» How to complete this task: Each line of the data below that contains "schrijven" must be copied.

[Dataset entries]
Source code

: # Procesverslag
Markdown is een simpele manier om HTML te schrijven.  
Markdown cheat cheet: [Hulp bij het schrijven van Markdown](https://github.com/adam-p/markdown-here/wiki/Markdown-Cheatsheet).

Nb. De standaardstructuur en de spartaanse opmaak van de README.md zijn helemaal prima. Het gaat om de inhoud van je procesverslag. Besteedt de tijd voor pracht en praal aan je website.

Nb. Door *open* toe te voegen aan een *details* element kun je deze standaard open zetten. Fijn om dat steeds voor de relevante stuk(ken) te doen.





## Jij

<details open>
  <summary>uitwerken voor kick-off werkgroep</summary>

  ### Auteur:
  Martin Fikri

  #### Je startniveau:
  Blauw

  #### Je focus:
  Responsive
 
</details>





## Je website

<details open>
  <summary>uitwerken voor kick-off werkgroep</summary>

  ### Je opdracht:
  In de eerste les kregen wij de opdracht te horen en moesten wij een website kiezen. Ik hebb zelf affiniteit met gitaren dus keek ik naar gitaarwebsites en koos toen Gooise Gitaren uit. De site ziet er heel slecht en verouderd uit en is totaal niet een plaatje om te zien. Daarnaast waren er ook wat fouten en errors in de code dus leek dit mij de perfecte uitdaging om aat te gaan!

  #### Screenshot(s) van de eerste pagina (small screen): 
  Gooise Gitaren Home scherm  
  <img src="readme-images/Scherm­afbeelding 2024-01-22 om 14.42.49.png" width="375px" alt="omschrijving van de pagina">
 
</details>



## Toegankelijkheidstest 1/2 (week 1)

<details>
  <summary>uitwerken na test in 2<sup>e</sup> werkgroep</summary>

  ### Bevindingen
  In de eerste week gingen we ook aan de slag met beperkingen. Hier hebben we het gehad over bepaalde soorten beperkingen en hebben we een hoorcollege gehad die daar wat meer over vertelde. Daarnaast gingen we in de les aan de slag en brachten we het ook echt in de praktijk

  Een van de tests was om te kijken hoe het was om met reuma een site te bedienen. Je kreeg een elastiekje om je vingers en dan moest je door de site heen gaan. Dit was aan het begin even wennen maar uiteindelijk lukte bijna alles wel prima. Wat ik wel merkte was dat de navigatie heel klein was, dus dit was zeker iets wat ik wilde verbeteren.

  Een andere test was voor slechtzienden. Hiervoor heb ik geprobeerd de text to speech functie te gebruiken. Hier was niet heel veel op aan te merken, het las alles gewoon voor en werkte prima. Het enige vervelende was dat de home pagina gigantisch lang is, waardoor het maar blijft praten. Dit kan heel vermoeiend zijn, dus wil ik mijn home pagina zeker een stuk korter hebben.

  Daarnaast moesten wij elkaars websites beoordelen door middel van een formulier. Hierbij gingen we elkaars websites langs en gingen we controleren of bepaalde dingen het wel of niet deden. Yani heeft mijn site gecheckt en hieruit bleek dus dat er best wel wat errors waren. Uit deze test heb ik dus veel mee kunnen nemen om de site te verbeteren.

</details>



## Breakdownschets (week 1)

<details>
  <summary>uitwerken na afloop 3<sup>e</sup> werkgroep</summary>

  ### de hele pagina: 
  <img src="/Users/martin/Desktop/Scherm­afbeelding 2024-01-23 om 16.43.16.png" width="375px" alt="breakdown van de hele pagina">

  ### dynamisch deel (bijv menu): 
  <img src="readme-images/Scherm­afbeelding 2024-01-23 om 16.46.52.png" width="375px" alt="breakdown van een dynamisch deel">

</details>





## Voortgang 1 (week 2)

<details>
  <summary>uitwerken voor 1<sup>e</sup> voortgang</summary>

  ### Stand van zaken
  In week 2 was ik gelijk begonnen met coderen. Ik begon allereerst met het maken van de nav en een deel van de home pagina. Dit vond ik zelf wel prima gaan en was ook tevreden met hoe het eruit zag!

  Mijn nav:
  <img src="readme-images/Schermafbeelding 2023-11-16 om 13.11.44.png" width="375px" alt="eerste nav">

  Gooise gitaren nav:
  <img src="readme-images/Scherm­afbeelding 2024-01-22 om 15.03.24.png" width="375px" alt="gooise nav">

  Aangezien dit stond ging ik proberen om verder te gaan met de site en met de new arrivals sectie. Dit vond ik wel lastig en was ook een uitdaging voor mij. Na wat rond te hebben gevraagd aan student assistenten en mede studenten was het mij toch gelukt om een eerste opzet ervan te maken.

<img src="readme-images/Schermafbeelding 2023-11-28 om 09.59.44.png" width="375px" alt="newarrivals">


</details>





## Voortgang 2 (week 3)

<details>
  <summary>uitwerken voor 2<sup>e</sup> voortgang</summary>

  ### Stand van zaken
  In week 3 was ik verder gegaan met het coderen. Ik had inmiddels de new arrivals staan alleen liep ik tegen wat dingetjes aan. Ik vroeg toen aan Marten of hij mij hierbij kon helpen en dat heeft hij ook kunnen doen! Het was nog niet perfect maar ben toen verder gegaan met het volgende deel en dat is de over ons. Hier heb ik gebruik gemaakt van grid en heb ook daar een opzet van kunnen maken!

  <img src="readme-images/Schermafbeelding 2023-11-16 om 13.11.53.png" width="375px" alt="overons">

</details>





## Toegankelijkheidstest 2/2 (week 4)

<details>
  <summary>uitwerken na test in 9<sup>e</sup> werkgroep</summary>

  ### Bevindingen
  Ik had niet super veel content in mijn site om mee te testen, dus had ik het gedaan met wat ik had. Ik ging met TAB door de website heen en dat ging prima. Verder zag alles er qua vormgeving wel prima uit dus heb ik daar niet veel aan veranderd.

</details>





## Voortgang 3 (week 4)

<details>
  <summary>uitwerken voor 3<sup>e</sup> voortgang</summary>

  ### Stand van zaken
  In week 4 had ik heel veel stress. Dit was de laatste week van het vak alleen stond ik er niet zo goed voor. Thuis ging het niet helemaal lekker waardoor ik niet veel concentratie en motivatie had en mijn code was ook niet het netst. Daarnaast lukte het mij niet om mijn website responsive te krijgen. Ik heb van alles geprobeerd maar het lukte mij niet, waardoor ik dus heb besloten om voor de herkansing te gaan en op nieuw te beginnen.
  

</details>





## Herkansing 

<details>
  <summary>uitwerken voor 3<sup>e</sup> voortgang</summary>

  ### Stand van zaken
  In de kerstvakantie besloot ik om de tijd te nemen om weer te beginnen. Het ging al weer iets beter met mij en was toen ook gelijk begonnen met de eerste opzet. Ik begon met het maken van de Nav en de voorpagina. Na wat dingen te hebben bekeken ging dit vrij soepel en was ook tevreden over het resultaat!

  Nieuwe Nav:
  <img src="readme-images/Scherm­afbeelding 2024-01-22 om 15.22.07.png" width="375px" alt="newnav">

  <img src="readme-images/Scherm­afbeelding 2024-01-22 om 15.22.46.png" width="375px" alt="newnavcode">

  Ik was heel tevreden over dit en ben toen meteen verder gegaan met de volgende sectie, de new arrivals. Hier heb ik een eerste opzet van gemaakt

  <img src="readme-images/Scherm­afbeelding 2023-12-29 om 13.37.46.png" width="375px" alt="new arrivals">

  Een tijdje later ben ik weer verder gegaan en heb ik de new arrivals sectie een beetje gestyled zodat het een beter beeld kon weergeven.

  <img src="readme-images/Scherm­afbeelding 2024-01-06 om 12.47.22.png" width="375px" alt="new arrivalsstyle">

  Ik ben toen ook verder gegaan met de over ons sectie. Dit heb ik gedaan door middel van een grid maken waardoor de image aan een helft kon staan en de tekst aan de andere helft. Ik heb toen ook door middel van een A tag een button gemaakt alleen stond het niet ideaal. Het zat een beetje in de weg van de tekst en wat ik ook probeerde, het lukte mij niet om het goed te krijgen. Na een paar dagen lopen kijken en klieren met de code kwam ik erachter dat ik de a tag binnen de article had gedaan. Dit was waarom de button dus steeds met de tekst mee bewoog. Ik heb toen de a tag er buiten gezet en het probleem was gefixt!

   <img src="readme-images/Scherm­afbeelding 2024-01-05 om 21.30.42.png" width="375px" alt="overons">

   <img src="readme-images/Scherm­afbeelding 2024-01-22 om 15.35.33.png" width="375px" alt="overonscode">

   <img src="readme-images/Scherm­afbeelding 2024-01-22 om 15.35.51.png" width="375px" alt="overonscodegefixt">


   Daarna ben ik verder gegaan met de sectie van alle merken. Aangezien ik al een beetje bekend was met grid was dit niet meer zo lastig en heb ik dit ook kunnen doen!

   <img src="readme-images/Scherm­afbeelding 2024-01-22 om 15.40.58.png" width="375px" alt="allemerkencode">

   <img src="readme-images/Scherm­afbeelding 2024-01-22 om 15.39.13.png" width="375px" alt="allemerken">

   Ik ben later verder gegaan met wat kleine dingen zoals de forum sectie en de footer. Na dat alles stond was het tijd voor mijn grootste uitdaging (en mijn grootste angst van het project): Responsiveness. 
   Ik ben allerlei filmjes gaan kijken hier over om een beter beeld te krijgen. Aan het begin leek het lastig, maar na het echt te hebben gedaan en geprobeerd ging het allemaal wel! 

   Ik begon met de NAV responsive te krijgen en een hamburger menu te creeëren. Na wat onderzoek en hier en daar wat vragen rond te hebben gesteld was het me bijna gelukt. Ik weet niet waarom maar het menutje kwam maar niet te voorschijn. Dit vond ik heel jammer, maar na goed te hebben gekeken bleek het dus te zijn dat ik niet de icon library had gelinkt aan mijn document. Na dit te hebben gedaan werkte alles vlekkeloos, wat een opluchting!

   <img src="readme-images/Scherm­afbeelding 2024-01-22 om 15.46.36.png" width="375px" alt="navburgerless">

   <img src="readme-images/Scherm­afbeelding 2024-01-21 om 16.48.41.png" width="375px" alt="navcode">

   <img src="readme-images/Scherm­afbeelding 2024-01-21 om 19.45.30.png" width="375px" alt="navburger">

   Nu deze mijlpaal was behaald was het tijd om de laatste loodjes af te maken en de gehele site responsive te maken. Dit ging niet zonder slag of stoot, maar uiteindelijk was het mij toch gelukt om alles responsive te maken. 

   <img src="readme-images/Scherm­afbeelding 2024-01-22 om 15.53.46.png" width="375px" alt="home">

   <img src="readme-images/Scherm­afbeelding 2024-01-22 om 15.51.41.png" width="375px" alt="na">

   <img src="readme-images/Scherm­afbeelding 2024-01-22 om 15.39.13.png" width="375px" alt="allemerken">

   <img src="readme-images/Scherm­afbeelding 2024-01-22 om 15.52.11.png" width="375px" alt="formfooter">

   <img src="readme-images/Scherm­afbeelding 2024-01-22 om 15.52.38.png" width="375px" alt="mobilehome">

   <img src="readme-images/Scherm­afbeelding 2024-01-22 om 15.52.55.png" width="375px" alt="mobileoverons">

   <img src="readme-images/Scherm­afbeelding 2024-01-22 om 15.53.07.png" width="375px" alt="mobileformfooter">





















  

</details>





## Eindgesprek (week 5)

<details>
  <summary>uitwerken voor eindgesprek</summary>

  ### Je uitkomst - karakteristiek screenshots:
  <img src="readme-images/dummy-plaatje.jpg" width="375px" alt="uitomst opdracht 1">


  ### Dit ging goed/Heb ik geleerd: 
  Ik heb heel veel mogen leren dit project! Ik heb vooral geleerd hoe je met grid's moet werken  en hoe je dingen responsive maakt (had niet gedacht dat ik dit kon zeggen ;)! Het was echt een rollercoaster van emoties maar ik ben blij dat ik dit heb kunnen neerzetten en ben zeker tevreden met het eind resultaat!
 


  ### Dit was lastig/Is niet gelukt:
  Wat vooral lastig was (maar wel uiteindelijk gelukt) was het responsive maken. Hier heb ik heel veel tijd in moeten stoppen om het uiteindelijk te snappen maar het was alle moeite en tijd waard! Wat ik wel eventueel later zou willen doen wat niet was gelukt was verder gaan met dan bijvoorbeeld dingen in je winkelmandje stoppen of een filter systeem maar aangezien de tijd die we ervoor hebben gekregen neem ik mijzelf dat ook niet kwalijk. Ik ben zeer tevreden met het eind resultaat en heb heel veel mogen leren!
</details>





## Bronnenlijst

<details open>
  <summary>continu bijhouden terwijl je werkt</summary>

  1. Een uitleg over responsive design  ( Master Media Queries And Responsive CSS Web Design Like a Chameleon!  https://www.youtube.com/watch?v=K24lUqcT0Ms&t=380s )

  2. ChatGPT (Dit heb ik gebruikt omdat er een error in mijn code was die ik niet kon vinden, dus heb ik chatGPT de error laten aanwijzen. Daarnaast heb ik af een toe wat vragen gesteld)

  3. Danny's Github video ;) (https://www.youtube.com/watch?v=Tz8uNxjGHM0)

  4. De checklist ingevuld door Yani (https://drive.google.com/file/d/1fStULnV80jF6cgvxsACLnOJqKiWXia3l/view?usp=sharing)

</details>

» Response box:
Markdown is een simpele manier om HTML te schrijven.  
Markdown cheat cheet: [Hulp bij het schrijven van Markdown](https://github.com/adam-p/markdown-here/wiki/Markdown-Cheatsheet).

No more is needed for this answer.